◆ Records ◆
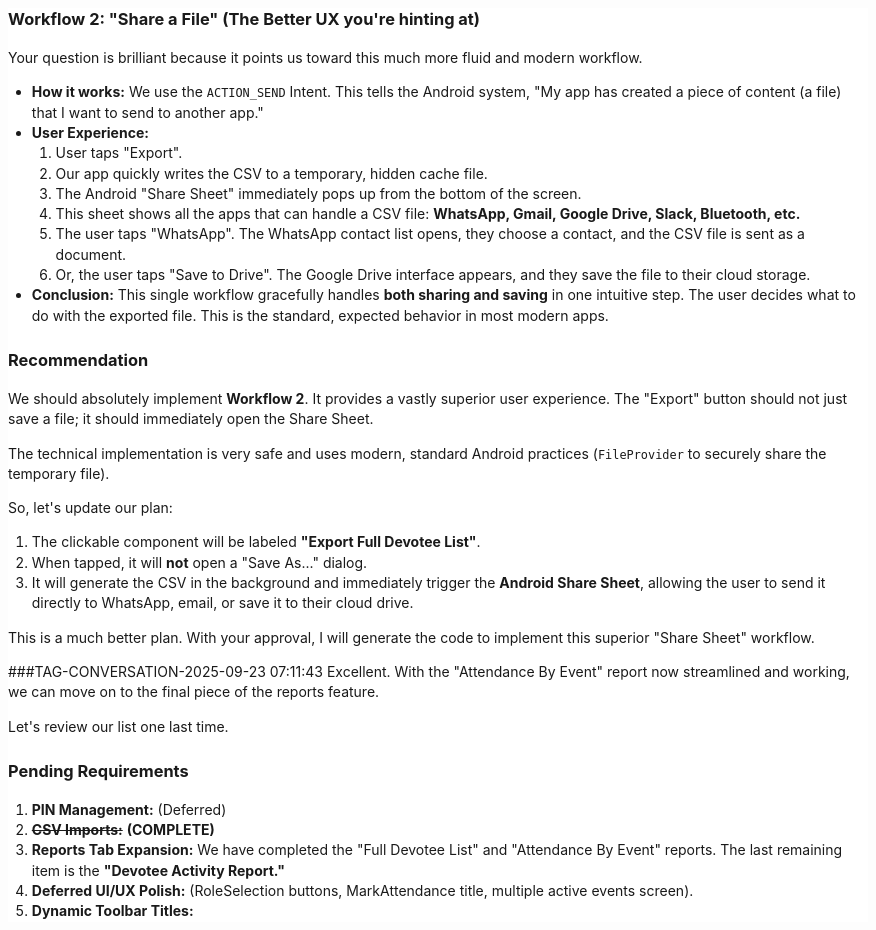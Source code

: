 ### **Workflow 2: "Share a File" (The Better UX you're hinting at)**

Your question is brilliant because it points us toward this much more fluid and modern workflow.

*   **How it works:** We use the `ACTION_SEND` Intent. This tells the Android system, "My app has created a piece of content (a file) that I want to send to another app."
*   **User Experience:**
    1.  User taps "Export".
    2.  Our app quickly writes the CSV to a temporary, hidden cache file.
    3.  The Android "Share Sheet" immediately pops up from the bottom of the screen.
    4.  This sheet shows all the apps that can handle a CSV file: **WhatsApp, Gmail, Google Drive, Slack, Bluetooth, etc.**
    5.  The user taps "WhatsApp". The WhatsApp contact list opens, they choose a contact, and the CSV file is sent as a document.
    6.  Or, the user taps "Save to Drive". The Google Drive interface appears, and they save the file to their cloud storage.
*   **Conclusion:** This single workflow gracefully handles **both sharing and saving** in one intuitive step. The user decides what to do with the exported file. This is the standard, expected behavior in most modern apps.

### **Recommendation**

We should absolutely implement **Workflow 2**. It provides a vastly superior user experience. The "Export" button should not just save a file; it should immediately open the Share Sheet.

The technical implementation is very safe and uses modern, standard Android practices (`FileProvider` to securely share the temporary file).

So, let's update our plan:

1.  The clickable component will be labeled **"Export Full Devotee List"**.
2.  When tapped, it will **not** open a "Save As..." dialog.
3.  It will generate the CSV in the background and immediately trigger the **Android Share Sheet**, allowing the user to send it directly to WhatsApp, email, or save it to their cloud drive.

This is a much better plan. With your approval, I will generate the code to implement this superior "Share Sheet" workflow.


###TAG-CONVERSATION-2025-09-23 07:11:43
Excellent. With the "Attendance By Event" report now streamlined and working, we can move on to the final piece of the reports feature.

Let's review our list one last time.

### Pending Requirements

1.  **PIN Management:** (Deferred)
2.  **~~CSV Imports:~~** **(COMPLETE)**
3.  **Reports Tab Expansion:** We have completed the "Full Devotee List" and "Attendance By Event" reports. The last remaining item is the **"Devotee Activity Report."**
4.  **Deferred UI/UX Polish:** (RoleSelection buttons, MarkAttendance title, multiple active events screen).
5.  **Dynamic Toolbar Titles:**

◆ Task objective ◆
Work out how many lines contain the word "modern" in the records, and answer with the number only.

◆ Output of the exercise ◆
3